■ EXERCISE DESCRIPTION
Print nothing except the lines of the listing below from the line with "While many EU" to the line with "The EAA aims", each exactly as written, both ends included.

■ TASK INPUTS
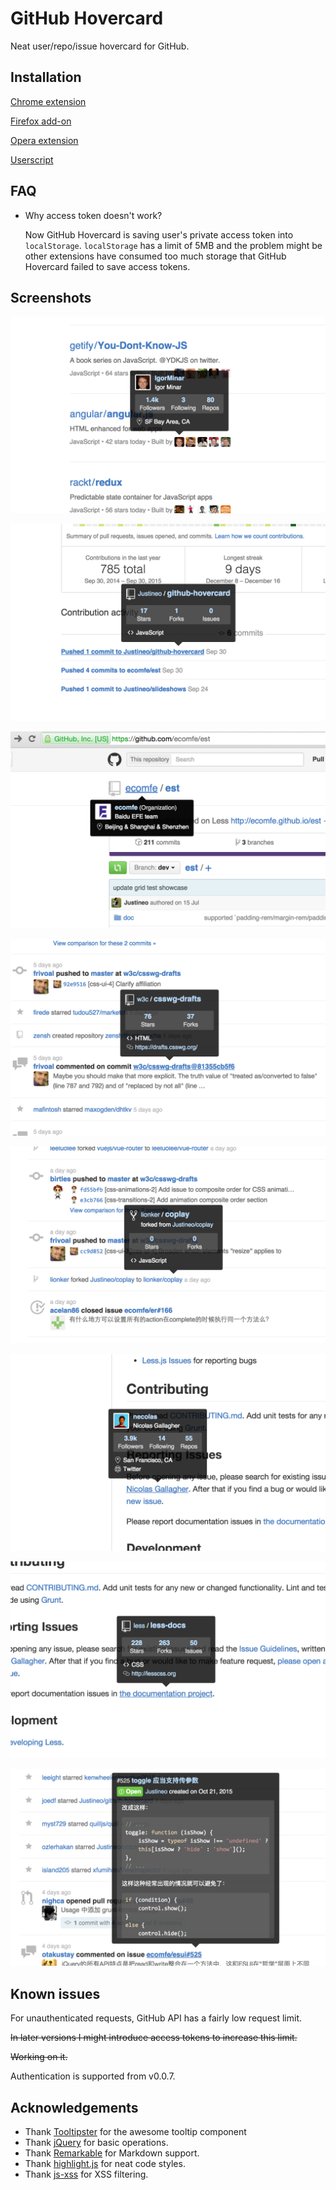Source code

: # GitHub Hovercard

Neat user/repo/issue hovercard for GitHub.

## Installation

[Chrome extension](https://chrome.google.com/webstore/detail/github-hovercard/mmoahbbnojgkclgceahhakhnccimnplk)

[Firefox add-on](https://addons.mozilla.org/en-US/firefox/addon/github-hovercard/)

[Opera extension](https://addons.opera.com/extensions/details/github-hovercard/)

[Userscript](https://justineo.github.io/github-hovercard/userscript/dist/github-hovercard.user.js)

## FAQ

* Why access token doesn't work?

    Now GitHub Hovercard is saving user's private access token into `localStorage`. `localStorage` has a limit of 5MB and the problem might be other extensions have consumed too much storage that GitHub Hovercard failed to save access tokens.

## Screenshots

![Avatars in trending repos](screenshots/1.png)

![Repo names in activity messages](screenshots/2.png)

![Users/organizations in repo title](screenshots/3.png)

![Repo names in activity feed](screenshots/4.png)

![Forked repos](screenshots/5.png)

![User/organization links in any place](screenshots/6.png)

![Repo links in any place](screenshots/7.png)

![Issue in news feed](screenshots/8.png)

## Known issues

For unauthenticated requests, GitHub API has a fairly low request limit.

~~In later versions I might introduce access tokens to increase this limit.~~

~~Working on it.~~

Authentication is supported from v0.0.7.

## Acknowledgements

* Thank [Tooltipster](https://github.com/iamceege/tooltipster/) for the awesome tooltip component
* Thank [jQuery](https://github.com/jquery/jquery) for basic operations.
* Thank [Remarkable](https://github.com/jonschlinkert/remarkable) for Markdown support.
* Thank [highlight.js](https://github.com/isagalaev/highlight.js) for neat code styles.
* Thank [js-xss](https://github.com/leizongmin/js-xss) for XSS filtering.

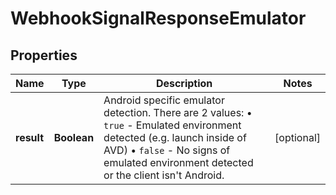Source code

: 

# WebhookSignalResponseEmulator


## Properties

| Name | Type | Description | Notes |
|------------ | ------------- | ------------- | -------------|
|**result** | **Boolean** | Android specific emulator detection. There are 2 values: • `true` - Emulated environment detected (e.g. launch inside of AVD) • `false` - No signs of emulated environment detected or the client isn't Android.  |  [optional] |



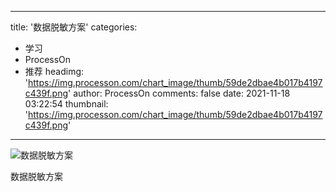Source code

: 
---
title: '数据脱敏方案'
categories: 
 - 学习
 - ProcessOn
 - 推荐
headimg: 'https://img.processon.com/chart_image/thumb/59de2dbae4b017b4197c439f.png'
author: ProcessOn
comments: false
date: 2021-11-18 03:22:54
thumbnail: 'https://img.processon.com/chart_image/thumb/59de2dbae4b017b4197c439f.png'
---

<div>   
<img class="thumb" alt="数据脱敏方案" src="https://img.processon.com/chart_image/thumb/59de2dbae4b017b4197c439f.png" referrerpolicy="no-referrer">
<p>数据脱敏方案</p>  
</div>
            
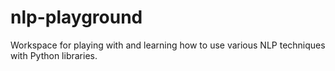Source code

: # nlp-playground
Workspace for playing with and learning how to use various NLP techniques with Python libraries.
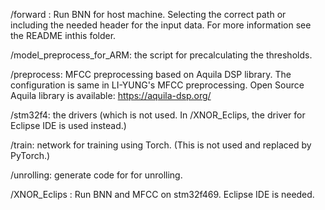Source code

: /forward : Run BNN for host machine. Selecting the correct path or including the needed header for the input data. For more information see the README inthis folder.

/model_preprocess_for_ARM: the script for precalculating the thresholds.

/preprocess: MFCC preprocessing based on Aquila DSP library. The configuration is same in LI-YUNG's MFCC preprocessing.
	     Open Source Aquila library is available: https://aquila-dsp.org/

/stm32f4: the drivers (which is not used. In /XNOR_Eclips, the driver for Eclipse IDE is used instead.)

/train: network for training using Torch. (This is not used and replaced by PyTorch.)

/unrolling: generate code for for unrolling.

/XNOR_Eclips : Run BNN and MFCC on stm32f469. Eclipse IDE is needed.
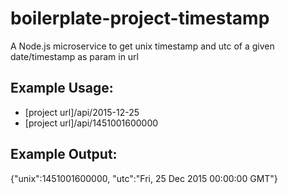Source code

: # boilerplate-project-timestamp
A Node.js microservice to get unix timestamp and utc of a given date/timestamp as param in url

## Example Usage:
* [project url]/api/2015-12-25
* [project url]/api/1451001600000

## Example Output:
{"unix":1451001600000, "utc":"Fri, 25 Dec 2015 00:00:00 GMT"}

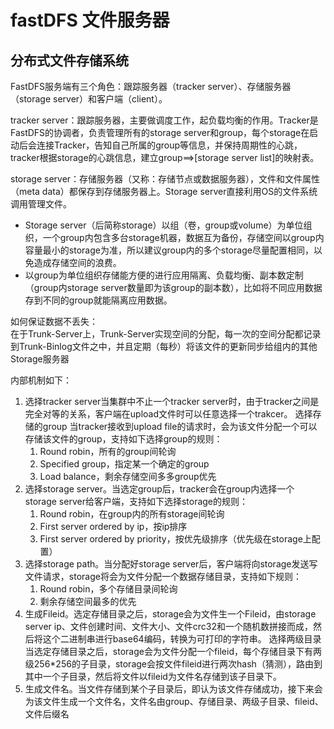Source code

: # fastDFS 文件服务器

## 分布式文件存储系统

FastDFS服务端有三个角色：跟踪服务器（tracker server）、存储服务器（storage server）和客户端（client）。

tracker server：跟踪服务器，主要做调度工作，起负载均衡的作用。Tracker是FastDFS的协调者，负责管理所有的storage server和group，每个storage在启动后会连接Tracker，告知自己所属的group等信息，并保持周期性的心跳，tracker根据storage的心跳信息，建立group==&gt;[storage server list]的映射表。

storage server：存储服务器（又称：存储节点或数据服务器），文件和文件属性（meta data）都保存到存储服务器上。Storage server直接利用OS的文件系统调用管理文件。
- Storage server（后简称storage）以组（卷，group或volume）为单位组织，一个group内包含多台storage机器，数据互为备份，存储空间以group内容量最小的storage为准，所以建议group内的多个storage尽量配置相同，以免造成存储空间的浪费。
- 以group为单位组织存储能方便的进行应用隔离、负载均衡、副本数定制（group内storage server数量即为该group的副本数），比如将不同应用数据存到不同的group就能隔离应用数据。
  
  
  
如何保证数据不丢失：\
在于Trunk-Server上，Trunk-Server实现空间的分配，每一次的空间分配都记录到Trunk-Binlog文件之中，并且定期（每秒）将该文件的更新同步给组内的其他Storage服务器

内部机制如下：
1. 选择tracker server当集群中不止一个tracker server时，由于tracker之间是完全对等的关系，客户端在upload文件时可以任意选择一个trakcer。 选择存储的group 当tracker接收到upload file的请求时，会为该文件分配一个可以存储该文件的group，支持如下选择group的规则：
    1. Round robin，所有的group间轮询
    2. Specified group，指定某一个确定的group
    3. Load balance，剩余存储空间多多group优先
2. 选择storage server。当选定group后，tracker会在group内选择一个storage server给客户端，支持如下选择storage的规则：
    1. Round robin，在group内的所有storage间轮询
    2. First server ordered by ip，按ip排序
    3. First server ordered by priority，按优先级排序（优先级在storage上配置）
3. 选择storage path。当分配好storage server后，客户端将向storage发送写文件请求，storage将会为文件分配一个数据存储目录，支持如下规则：
    1. Round robin，多个存储目录间轮询
    2. 剩余存储空间最多的优先
4. 生成Fileid。选定存储目录之后，storage会为文件生一个Fileid，由storage server ip、文件创建时间、文件大小、文件crc32和一个随机数拼接而成，然后将这个二进制串进行base64编码，转换为可打印的字符串。 选择两级目录 当选定存储目录之后，storage会为文件分配一个fileid，每个存储目录下有两级256*256的子目录，storage会按文件fileid进行两次hash（猜测），路由到其中一个子目录，然后将文件以fileid为文件名存储到该子目录下。
5. 生成文件名。当文件存储到某个子目录后，即认为该文件存储成功，接下来会为该文件生成一个文件名，文件名由group、存储目录、两级子目录、fileid、文件后缀名
  
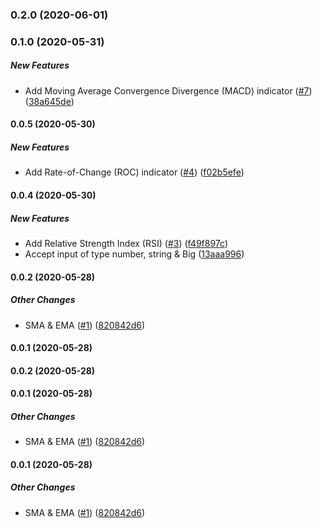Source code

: ### 0.2.0 (2020-06-01)

### 0.1.0 (2020-05-31)

##### New Features

- Add Moving Average Convergence Divergence (MACD) indicator ([#7](https://github.com/bennyn/trading-signals/pull/7)) ([38a645de](https://github.com/bennyn/trading-signals/commit/38a645de45db1fb2e072c4dfb9df9a124600ef9a))

#### 0.0.5 (2020-05-30)

##### New Features

- Add Rate-of-Change (ROC) indicator ([#4](https://github.com/bennyn/trading-signals/pull/4)) ([f02b5efe](https://github.com/bennyn/trading-signals/commit/f02b5efe061220fa73c1300c6fd88ede4b0e211c))

#### 0.0.4 (2020-05-30)

##### New Features

- Add Relative Strength Index (RSI) ([#3](https://github.com/bennyn/trading-signals/pull/3)) ([f49f897c](https://github.com/bennyn/trading-signals/commit/f49f897cd3ce718b7ab17c4777e8d47d82219c4d))
- Accept input of type number, string & Big ([13aaa996](https://github.com/bennyn/trading-signals/commit/13aaa9965ba51a21d91da055e4e379d900f19dff))

#### 0.0.2 (2020-05-28)

##### Other Changes

- SMA & EMA ([#1](https://github.com/bennyn/trading-signals/pull/1)) ([820842d6](https://github.com/bennyn/trading-signals/commit/820842d62d5bbe20991b0c2742f6f9d7aafff66d))

#### 0.0.1 (2020-05-28)

#### 0.0.2 (2020-05-28)

#### 0.0.1 (2020-05-28)

##### Other Changes

- SMA & EMA ([#1](https://github.com/bennyn/trading-signals/pull/1)) ([820842d6](https://github.com/bennyn/trading-signals/commit/820842d62d5bbe20991b0c2742f6f9d7aafff66d))

#### 0.0.1 (2020-05-28)

##### Other Changes

- SMA & EMA ([#1](https://github.com/bennyn/trading-signals/pull/1)) ([820842d6](https://github.com/bennyn/trading-signals/commit/820842d62d5bbe20991b0c2742f6f9d7aafff66d))

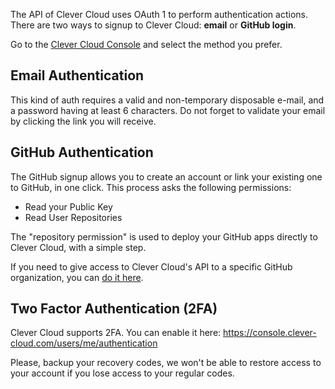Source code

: 
The API of Clever Cloud uses OAuth 1 to perform authentication actions.
There are two ways to signup to Clever Cloud: **email** or **GitHub login**.

Go to the [Clever Cloud Console](https://console.clever-cloud.com/) and select the method you prefer.

## Email Authentication

This kind of auth requires a valid and non-temporary disposable e-mail, and a password having at least 6 characters.
Do not forget to validate your email by clicking the link you will receive.

## GitHub Authentication

The GitHub signup allows you to create an account or link your existing one to GitHub, in one click.
This process asks the following permissions: 

* Read your Public Key
* Read User Repositories

The "repository permission" is used to deploy your GitHub apps directly to Clever Cloud, with a simple step.

If you need to give access to Clever Cloud's API to a specific GitHub organization, you
can [do it here](https://GitHub.com/settings/connections/applications/d96bd8fd996d2ca783cc).

## Two Factor Authentication (2FA)

Clever Cloud supports 2FA. You can enable it here: https://console.clever-cloud.com/users/me/authentication

Please, backup your recovery codes, we won't be able to restore access to your account if you lose access to your regular codes.

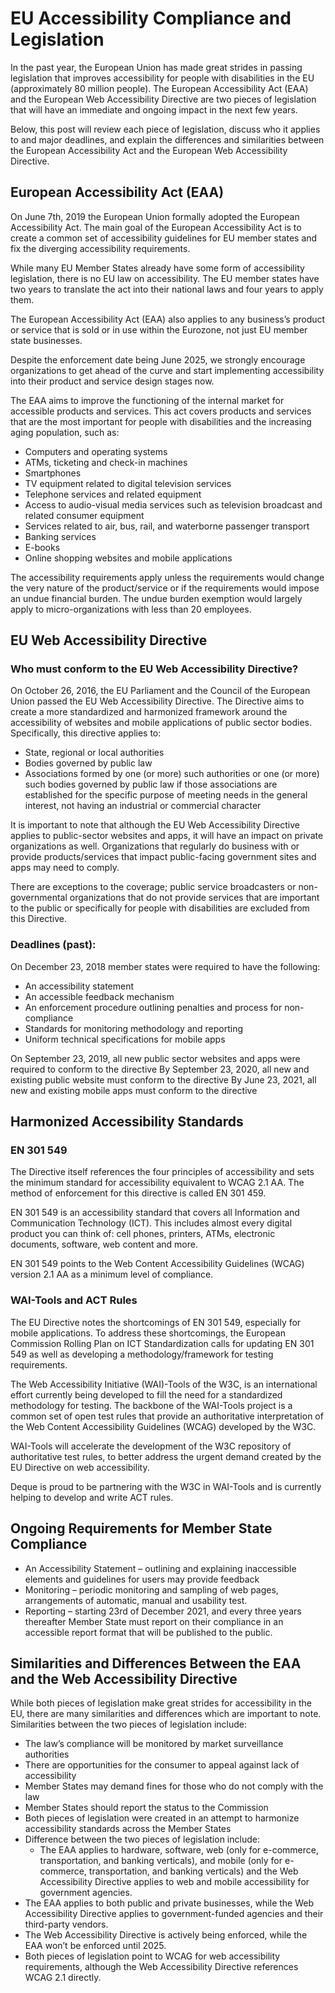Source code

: # EU Accessibility Compliance and Legislation

In the past year, the European Union has made great strides in passing legislation that improves accessibility for people with disabilities in the EU (approximately 80 million people). The European Accessibility Act (EAA) and the European Web Accessibility Directive are two pieces of legislation that will have an immediate and ongoing impact in the next few years.

Below, this post will review each piece of legislation, discuss who it applies to and major deadlines, and explain the differences and similarities between the European Accessibility Act and the European Web Accessibility Directive.

## European Accessibility Act (EAA)

On June 7th, 2019 the European Union formally adopted the European Accessibility Act. The main goal of the European Accessibility Act is to create a common set of accessibility guidelines for EU member states and fix the diverging accessibility requirements.

While many EU Member States already have some form of accessibility legislation, there is no EU law on accessibility. The EU member states have two years to translate the act into their national laws and four years to apply them.

The European Accessibility Act (EAA) also applies to any business’s product or service that is sold or in use within the Eurozone, not just EU member state businesses.

Despite the enforcement date being June 2025, we strongly encourage organizations to get ahead of the curve and start implementing accessibility into their product and service design stages now.

The EAA aims to improve the functioning of the internal market for accessible products and services. This act covers products and services that are the most important for people with disabilities and the increasing aging population, such as:

- Computers and operating systems
- ATMs, ticketing and check-in machines
- Smartphones
- TV equipment related to digital television services
- Telephone services and related equipment
- Access to audio-visual media services such as television broadcast and related consumer equipment
- Services related to air, bus, rail, and waterborne passenger transport
- Banking services
- E-books
- Online shopping websites and mobile applications

The accessibility requirements apply unless the requirements would change the very nature of the product/service or if the requirements would impose an undue financial burden. The undue burden exemption would largely apply to micro-organizations with less than 20 employees.

## EU Web Accessibility Directive

### Who must conform to the EU Web Accessibility Directive?

On October 26, 2016, the EU Parliament and the Council of the European Union passed the EU Web Accessibility Directive. The Directive aims to create a more standardized and harmonized framework around the accessibility of websites and mobile applications of public sector bodies. Specifically, this directive applies to:

- State, regional or local authorities
- Bodies governed by public law
- Associations formed by one (or more) such authorities or one (or more) such bodies governed by public law if those associations are established for the specific purpose of meeting needs in the general interest, not having an industrial or commercial character

It is important to note that although the EU Web Accessibility Directive applies to public-sector websites and apps, it will have an impact on private organizations as well. Organizations that regularly do business with or provide products/services that impact public-facing government sites and apps may need to comply.

There are exceptions to the coverage; public service broadcasters or non-governmental organizations that do not provide services that are important to the public or specifically for people with disabilities are excluded from this Directive.

### Deadlines (past):

On December 23, 2018 member states were required to have the following:

- An accessibility statement
- An accessible feedback mechanism
- An enforcement procedure outlining penalties and process for non-compliance
- Standards for monitoring methodology and reporting
- Uniform technical specifications for mobile apps

On September 23, 2019, all new public sector websites and apps were required to conform to the directive
By September 23, 2020, all new and existing public website must conform to the directive
By June 23, 2021, all new and existing mobile apps must conform to the directive

## Harmonized Accessibility Standards

### EN 301 549
The Directive itself references the four principles of accessibility and sets the minimum standard for accessibility equivalent to WCAG 2.1 AA. The method of enforcement for this directive is called EN 301 459.

EN 301 549 is an accessibility standard that covers all Information and Communication Technology (ICT). This includes almost every digital product you can think of: cell phones, printers, ATMs, electronic documents, software, web content and more.

EN 301 549 points to the Web Content Accessibility Guidelines (WCAG) version 2.1 AA as a minimum level of compliance.

### WAI-Tools and ACT Rules

The EU Directive notes the shortcomings of EN 301 549, especially for mobile applications. To address these shortcomings, the European Commission Rolling Plan on ICT Standardization calls for updating EN 301 549 as well as developing a methodology/framework for testing requirements.

The Web Accessibility Initiative (WAI)-Tools of the W3C, is an international effort currently being developed to fill the need for a standardized methodology for testing. The backbone of the WAI-Tools project is a common set of open test rules that provide an authoritative interpretation of the Web Content Accessibility Guidelines (WCAG) developed by the W3C.

WAI-Tools will accelerate the development of the W3C repository of authoritative test rules, to better address the urgent demand created by the EU Directive on web accessibility.

 Deque is proud to be partnering with the W3C in WAI-Tools and is currently helping to develop and write ACT rules. 

## Ongoing Requirements for Member State Compliance

- An Accessibility Statement – outlining and explaining inaccessible elements and guidelines for users may provide feedback
- Monitoring – periodic monitoring and sampling of web pages, arrangements of automatic, manual and usability test.
- Reporting – starting 23rd of December 2021, and every three years thereafter Member State must report on their compliance in an accessible report format that will be published to the public.

## Similarities and Differences Between the EAA and the Web Accessibility Directive

While both pieces of legislation make great strides for accessibility in the EU, there are many similarities and differences which are important to note. Similarities between the two pieces of legislation include:

- The law’s compliance will be monitored by market surveillance authorities
- There are opportunities for the consumer to appeal against lack of accessibility
- Member States may demand fines for those who do not comply with the law
- Member States should report the status to the Commission
- Both pieces of legislation were created in an attempt to harmonize accessibility standards across the Member States
- Difference between the two pieces of legislation include:
  - The EAA applies to hardware, software, web (only for e-commerce, transportation, and banking verticals), and mobile (only for e-commerce, transportation, and banking verticals) and the Web Accessibility Directive applies to web and mobile accessibility for government agencies.
- The EAA applies to both public and private businesses, while the Web Accessibility Directive applies to government-funded agencies and their third-party vendors.
- The Web Accessibility Directive is actively being enforced, while the EAA won’t be enforced until 2025.
- Both pieces of legislation point to WCAG for web accessibility requirements, although the Web Accessibility Directive references WCAG 2.1 directly.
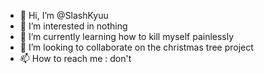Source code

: - 👋 Hi, I’m @SlashKyuu
- 👀 I’m interested in nothing
- 🌱 I’m currently learning how to kill myself painlessly 
- 💞️ I’m looking to collaborate on the christmas tree project
- 📫 How to reach me : don't

<!---
SlashKyuu/SlashKyuu is a ✨ special ✨ repository because its `README.md` (this file) appears on your GitHub profile.
You can click the Preview link to take a look at your changes.
--->
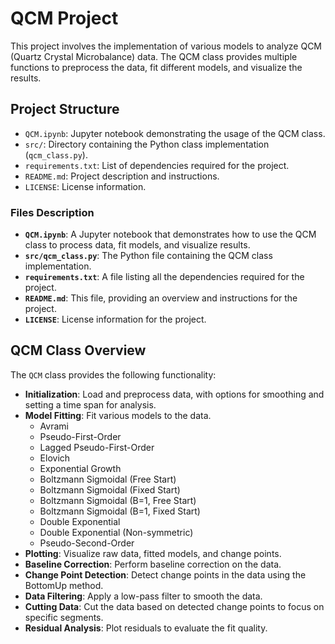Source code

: # QCM Project

This project involves the implementation of various models to analyze QCM (Quartz Crystal Microbalance) data. The QCM class provides multiple functions to preprocess the data, fit different models, and visualize the results.

## Project Structure

- `QCM.ipynb`: Jupyter notebook demonstrating the usage of the QCM class.
- `src/`: Directory containing the Python class implementation (`qcm_class.py`).
- `requirements.txt`: List of dependencies required for the project.
- `README.md`: Project description and instructions.
- `LICENSE`: License information.


### Files Description

- **`QCM.ipynb`**: A Jupyter notebook that demonstrates how to use the QCM class to process data, fit models, and visualize results.
- **`src/qcm_class.py`**: The Python file containing the QCM class implementation.
- **`requirements.txt`**: A file listing all the dependencies required for the project.
- **`README.md`**: This file, providing an overview and instructions for the project.
- **`LICENSE`**: License information for the project.

## QCM Class Overview

The `QCM` class provides the following functionality:

- **Initialization**: Load and preprocess data, with options for smoothing and setting a time span for analysis.
- **Model Fitting**: Fit various models to the data.
  - Avrami
  - Pseudo-First-Order
  - Lagged Pseudo-First-Order
  - Elovich
  - Exponential Growth
  - Boltzmann Sigmoidal (Free Start)
  - Boltzmann Sigmoidal (Fixed Start)
  - Boltzmann Sigmoidal (B=1, Free Start)
  - Boltzmann Sigmoidal (B=1, Fixed Start)
  - Double Exponential
  - Double Exponential (Non-symmetric)
  - Pseudo-Second-Order
- **Plotting**: Visualize raw data, fitted models, and change points.
- **Baseline Correction**: Perform baseline correction on the data.
- **Change Point Detection**: Detect change points in the data using the BottomUp method.
- **Data Filtering**: Apply a low-pass filter to smooth the data.
- **Cutting Data**: Cut the data based on detected change points to focus on specific segments.
- **Residual Analysis**: Plot residuals to evaluate the fit quality.

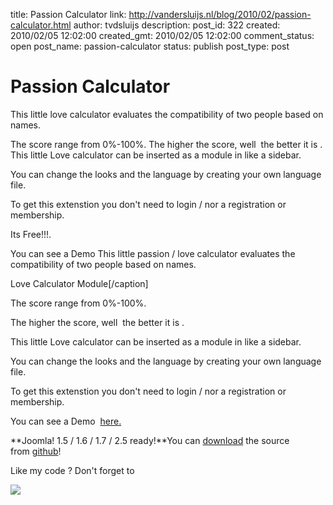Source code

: title: Passion Calculator
link: http://vandersluijs.nl/blog/2010/02/passion-calculator.html
author: tvdsluijs
description: 
post_id: 322
created: 2010/02/05 12:02:00
created_gmt: 2010/02/05 12:02:00
comment_status: open
post_name: passion-calculator
status: publish
post_type: post

# Passion Calculator

This little love calculator evaluates the compatibility of two people based on names.  
  
The score range from 0%-100%. The higher the score, well  the better it is .  
This little Love calculator can be inserted as a module in like a sidebar.  
  
You can change the looks and the language by creating your own language file.  
  
To get this extenstion you don't need to login / nor a registration or membership.  
  
Its Free!!!.  
  
You can see a Demo This little passion / love calculator evaluates the compatibility of two people based on names.  
  
Love Calculator Module[/caption]  
  
  
  
The score range from 0%-100%.  
  
The higher the score, well  the better it is .  
  
This little Love calculator can be inserted as a module in like a sidebar.  
  
You can change the looks and the language by creating your own language file.  
  
To get this extenstion you don't need to login / nor a registration or membership.  
  
You can see a Demo  [here.](http://demos.gebruikmaar.nl/joomla/index.php/extensions/modules/love-calculator.html)  


**Joomla! 1.5 / 1.6 / 1.7 / 2.5 ready!**You can [download](https://github.com/tvdsluijs/Joomla-passion-calculator-Module) the source from [github](https://github.com/tvdsluijs/Joomla-passion-calculator-Module)!  
  
Like my code ? Don't forget to  
  
![](https://www.paypalobjects.com/en_US/i/scr/pixel.gif)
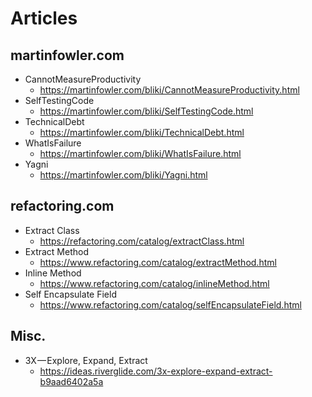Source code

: # Articles
## martinfowler.com
* CannotMeasureProductivity
  * https://martinfowler.com/bliki/CannotMeasureProductivity.html
* SelfTestingCode
  * https://martinfowler.com/bliki/SelfTestingCode.html
* TechnicalDebt
  * https://martinfowler.com/bliki/TechnicalDebt.html
* WhatIsFailure
  * https://martinfowler.com/bliki/WhatIsFailure.html
* Yagni
  * https://martinfowler.com/bliki/Yagni.html

## refactoring.com
* Extract Class
  * https://refactoring.com/catalog/extractClass.html
* Extract Method
  * https://www.refactoring.com/catalog/extractMethod.html
* Inline Method
  * https://www.refactoring.com/catalog/inlineMethod.html
* Self Encapsulate Field
  * https://www.refactoring.com/catalog/selfEncapsulateField.html
## Misc.
* 3X — Explore, Expand, Extract
  * https://ideas.riverglide.com/3x-explore-expand-extract-b9aad6402a5a
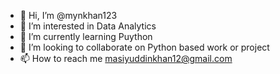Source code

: - 👋 Hi, I’m @mynkhan123
- 👀 I’m interested in Data Analytics
- 🌱 I’m currently learning Puython
- 💞️ I’m looking to collaborate on Python based work or project
- 📫 How to reach me masiyuddinkhan12@gmail.com
<!---
mynkhan123/mynkhan123 is a ✨ special ✨ repository because its `README.md` (this file) appears on your GitHub profile.
You can click the Preview link to take a look at your changes.
--->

■ EXERCISE ANSWER
While many EU Member States already have some form of accessibility legislation, there is no EU law on accessibility. The EU member states have two years to translate the act into their national laws and four years to apply them.

The European Accessibility Act (EAA) also applies to any business’s product or service that is sold or in use within the Eurozone, not just EU member state businesses.

Despite the enforcement date being June 2025, we strongly encourage organizations to get ahead of the curve and start implementing accessibility into their product and service design stages now.

The EAA aims to improve the functioning of the internal market for accessible products and services. This act covers products and services that are the most important for people with disabilities and the increasing aging population, such as:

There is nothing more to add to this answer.